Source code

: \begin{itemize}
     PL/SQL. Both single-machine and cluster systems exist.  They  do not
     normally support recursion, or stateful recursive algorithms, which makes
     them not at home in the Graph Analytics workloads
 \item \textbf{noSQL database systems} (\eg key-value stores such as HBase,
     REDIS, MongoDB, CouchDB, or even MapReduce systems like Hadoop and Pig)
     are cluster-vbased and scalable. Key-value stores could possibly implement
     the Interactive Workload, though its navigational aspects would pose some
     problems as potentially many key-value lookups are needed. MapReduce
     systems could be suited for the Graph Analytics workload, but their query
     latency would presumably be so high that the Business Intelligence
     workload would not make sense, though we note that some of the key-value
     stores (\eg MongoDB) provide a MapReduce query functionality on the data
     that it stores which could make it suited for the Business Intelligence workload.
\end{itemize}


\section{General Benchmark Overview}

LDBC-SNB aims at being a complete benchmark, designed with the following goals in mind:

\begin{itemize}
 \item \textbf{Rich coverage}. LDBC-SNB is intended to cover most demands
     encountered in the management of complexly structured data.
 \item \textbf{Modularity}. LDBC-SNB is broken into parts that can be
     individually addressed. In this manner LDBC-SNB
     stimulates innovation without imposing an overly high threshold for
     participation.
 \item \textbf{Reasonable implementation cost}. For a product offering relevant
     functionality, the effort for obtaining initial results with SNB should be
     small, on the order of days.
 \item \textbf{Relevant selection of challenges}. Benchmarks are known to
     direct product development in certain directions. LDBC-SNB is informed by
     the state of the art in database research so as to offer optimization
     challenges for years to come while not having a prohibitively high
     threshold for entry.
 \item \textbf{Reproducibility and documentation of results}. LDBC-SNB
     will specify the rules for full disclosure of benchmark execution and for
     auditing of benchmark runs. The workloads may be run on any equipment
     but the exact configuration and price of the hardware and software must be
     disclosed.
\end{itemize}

# Aim of the task
From the line containing "small, on the order of days." down to the final line of the data, write out every line exactly; both the first and last of these belong in your answer, and nothing else does.

# Exercise answer
     small, on the order of days.
 \item \textbf{Relevant selection of challenges}. Benchmarks are known to
     direct product development in certain directions. LDBC-SNB is informed by
     the state of the art in database research so as to offer optimization
     challenges for years to come while not having a prohibitively high
     threshold for entry.
 \item \textbf{Reproducibility and documentation of results}. LDBC-SNB
     will specify the rules for full disclosure of benchmark execution and for
     auditing of benchmark runs. The workloads may be run on any equipment
     but the exact configuration and price of the hardware and software must be
     disclosed.
\end{itemize}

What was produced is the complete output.